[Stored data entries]
************
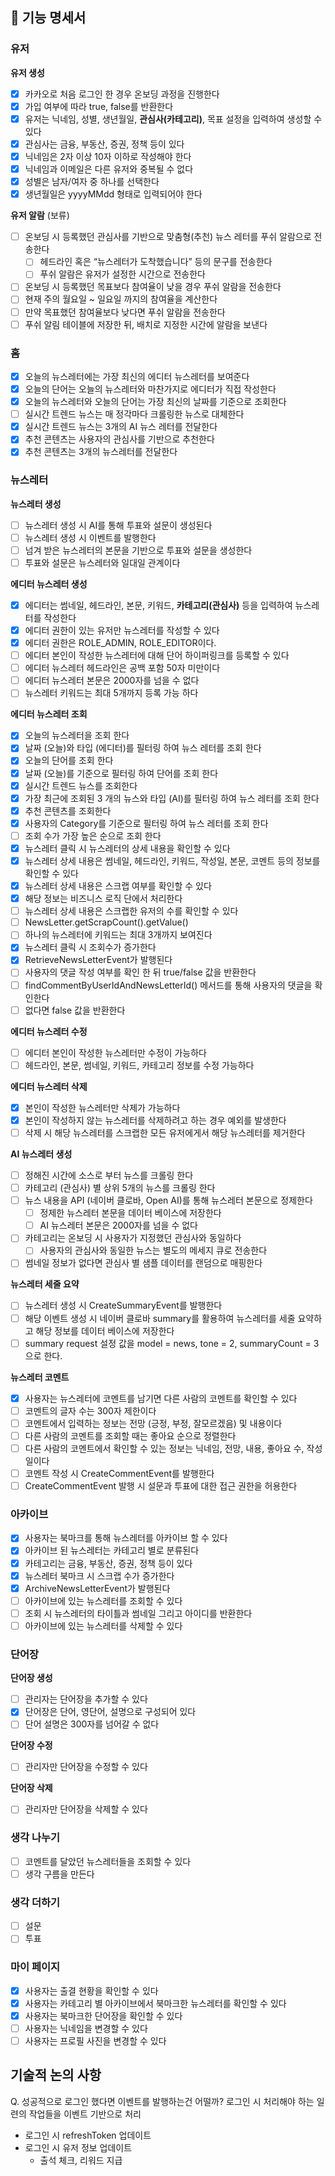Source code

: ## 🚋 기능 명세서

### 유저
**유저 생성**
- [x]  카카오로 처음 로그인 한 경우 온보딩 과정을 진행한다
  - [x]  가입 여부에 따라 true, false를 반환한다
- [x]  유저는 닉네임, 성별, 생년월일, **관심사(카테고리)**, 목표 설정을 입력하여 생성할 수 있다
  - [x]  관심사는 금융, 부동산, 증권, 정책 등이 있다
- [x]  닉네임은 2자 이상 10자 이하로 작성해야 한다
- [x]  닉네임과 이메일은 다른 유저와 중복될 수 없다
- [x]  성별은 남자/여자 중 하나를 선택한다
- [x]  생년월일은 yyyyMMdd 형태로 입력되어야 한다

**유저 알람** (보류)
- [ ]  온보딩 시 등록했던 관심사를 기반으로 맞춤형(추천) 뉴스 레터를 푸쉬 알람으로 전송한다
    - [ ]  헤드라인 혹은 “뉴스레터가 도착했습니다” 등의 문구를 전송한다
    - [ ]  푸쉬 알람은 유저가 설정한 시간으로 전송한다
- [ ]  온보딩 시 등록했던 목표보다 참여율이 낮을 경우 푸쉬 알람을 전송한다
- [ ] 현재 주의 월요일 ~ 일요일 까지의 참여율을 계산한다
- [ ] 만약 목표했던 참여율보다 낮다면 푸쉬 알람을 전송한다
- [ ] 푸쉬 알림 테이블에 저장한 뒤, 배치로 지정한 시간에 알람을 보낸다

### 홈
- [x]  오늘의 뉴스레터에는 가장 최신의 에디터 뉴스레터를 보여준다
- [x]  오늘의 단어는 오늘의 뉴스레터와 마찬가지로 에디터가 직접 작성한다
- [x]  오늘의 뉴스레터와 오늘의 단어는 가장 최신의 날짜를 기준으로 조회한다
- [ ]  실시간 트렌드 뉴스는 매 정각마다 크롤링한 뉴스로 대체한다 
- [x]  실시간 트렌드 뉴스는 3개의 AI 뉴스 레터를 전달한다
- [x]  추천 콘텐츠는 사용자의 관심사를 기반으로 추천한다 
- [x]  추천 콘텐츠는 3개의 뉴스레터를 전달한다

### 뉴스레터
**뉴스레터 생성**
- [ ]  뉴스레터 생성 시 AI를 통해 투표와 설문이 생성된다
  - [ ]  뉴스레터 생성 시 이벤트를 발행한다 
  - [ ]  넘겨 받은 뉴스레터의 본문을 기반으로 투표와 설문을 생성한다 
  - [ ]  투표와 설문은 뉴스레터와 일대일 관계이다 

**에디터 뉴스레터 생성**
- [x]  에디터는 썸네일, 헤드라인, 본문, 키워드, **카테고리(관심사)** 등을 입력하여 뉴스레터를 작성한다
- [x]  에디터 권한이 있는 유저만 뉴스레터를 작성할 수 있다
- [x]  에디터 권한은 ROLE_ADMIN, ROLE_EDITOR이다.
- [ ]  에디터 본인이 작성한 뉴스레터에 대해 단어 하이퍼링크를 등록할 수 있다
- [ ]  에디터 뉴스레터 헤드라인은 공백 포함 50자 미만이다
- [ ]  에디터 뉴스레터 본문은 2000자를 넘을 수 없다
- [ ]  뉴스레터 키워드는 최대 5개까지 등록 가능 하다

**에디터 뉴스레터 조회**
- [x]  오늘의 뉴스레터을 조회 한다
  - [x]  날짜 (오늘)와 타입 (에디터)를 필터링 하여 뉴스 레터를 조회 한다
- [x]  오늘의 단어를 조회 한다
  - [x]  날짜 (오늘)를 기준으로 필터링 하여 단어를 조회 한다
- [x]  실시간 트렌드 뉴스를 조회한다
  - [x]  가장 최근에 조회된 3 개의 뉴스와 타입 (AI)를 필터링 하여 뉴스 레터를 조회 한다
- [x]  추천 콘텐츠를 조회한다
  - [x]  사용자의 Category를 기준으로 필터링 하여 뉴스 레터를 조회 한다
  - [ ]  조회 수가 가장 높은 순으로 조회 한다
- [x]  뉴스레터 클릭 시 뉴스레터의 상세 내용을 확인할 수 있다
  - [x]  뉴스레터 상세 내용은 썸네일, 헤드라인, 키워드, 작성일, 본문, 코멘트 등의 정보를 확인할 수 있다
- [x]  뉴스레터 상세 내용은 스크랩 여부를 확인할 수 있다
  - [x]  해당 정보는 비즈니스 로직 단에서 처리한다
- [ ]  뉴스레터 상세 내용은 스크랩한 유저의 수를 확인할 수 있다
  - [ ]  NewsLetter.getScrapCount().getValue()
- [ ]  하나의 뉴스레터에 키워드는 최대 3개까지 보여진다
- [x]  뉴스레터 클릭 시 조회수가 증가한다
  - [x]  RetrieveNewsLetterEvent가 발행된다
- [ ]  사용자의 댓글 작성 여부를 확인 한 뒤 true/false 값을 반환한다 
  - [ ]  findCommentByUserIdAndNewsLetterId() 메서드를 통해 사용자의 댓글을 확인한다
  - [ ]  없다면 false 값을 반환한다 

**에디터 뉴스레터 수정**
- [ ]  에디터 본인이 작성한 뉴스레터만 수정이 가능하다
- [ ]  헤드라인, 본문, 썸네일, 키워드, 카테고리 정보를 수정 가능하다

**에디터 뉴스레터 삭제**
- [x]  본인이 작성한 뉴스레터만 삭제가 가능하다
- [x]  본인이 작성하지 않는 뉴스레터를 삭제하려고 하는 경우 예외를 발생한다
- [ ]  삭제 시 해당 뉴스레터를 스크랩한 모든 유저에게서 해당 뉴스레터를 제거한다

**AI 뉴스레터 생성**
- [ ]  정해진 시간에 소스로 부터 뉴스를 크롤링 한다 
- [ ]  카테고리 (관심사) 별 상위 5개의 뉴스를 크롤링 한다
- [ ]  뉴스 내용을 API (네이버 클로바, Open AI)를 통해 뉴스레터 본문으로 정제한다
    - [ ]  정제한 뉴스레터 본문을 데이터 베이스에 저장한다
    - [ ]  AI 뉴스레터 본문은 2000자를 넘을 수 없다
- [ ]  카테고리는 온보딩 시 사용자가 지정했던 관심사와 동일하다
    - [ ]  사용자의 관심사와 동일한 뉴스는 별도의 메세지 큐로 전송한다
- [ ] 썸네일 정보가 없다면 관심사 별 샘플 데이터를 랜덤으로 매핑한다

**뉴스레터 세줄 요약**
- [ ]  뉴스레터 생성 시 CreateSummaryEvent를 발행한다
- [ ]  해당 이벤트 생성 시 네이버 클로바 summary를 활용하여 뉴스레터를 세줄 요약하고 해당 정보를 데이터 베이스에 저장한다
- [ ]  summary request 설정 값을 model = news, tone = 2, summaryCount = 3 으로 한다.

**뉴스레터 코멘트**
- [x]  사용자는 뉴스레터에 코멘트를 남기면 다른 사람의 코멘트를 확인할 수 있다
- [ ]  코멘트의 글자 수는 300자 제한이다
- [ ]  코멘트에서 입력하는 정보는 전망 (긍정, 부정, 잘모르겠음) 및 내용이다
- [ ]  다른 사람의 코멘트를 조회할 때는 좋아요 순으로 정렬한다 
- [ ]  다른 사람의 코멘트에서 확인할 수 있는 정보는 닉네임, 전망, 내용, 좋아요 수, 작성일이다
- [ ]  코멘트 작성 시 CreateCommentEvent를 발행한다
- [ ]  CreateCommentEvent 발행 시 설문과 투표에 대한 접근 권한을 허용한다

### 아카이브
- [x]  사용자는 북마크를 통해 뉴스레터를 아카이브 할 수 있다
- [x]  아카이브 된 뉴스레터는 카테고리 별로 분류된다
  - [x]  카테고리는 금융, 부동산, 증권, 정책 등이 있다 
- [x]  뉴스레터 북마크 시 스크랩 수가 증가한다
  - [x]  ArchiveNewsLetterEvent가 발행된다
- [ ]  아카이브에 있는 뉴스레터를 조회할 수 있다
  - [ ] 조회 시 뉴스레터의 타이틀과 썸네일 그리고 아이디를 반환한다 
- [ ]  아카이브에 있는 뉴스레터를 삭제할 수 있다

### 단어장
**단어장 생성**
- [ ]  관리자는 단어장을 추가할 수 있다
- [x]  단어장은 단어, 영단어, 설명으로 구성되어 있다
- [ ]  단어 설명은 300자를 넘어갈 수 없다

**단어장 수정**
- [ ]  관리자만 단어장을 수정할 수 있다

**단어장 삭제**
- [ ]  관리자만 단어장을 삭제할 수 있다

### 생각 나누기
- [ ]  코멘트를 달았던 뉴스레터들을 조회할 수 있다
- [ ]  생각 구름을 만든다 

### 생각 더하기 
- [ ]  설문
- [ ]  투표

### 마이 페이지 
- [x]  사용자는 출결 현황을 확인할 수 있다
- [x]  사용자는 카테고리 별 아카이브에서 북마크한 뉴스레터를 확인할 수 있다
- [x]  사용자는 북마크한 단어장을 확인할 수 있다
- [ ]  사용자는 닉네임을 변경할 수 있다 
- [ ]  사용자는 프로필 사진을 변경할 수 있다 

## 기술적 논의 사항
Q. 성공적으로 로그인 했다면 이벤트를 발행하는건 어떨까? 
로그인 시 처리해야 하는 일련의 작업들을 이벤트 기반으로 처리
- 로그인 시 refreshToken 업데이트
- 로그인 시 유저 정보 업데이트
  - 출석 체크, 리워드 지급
************
#### EXERCISE DETAILS:
Return only the lines of the records in which the string "베이스에" appears.

#### OUTPUT FOR THIS EXERCISE:
    - [ ]  정제한 뉴스레터 본문을 데이터 베이스에 저장한다
- [ ]  해당 이벤트 생성 시 네이버 클로바 summary를 활용하여 뉴스레터를 세줄 요약하고 해당 정보를 데이터 베이스에 저장한다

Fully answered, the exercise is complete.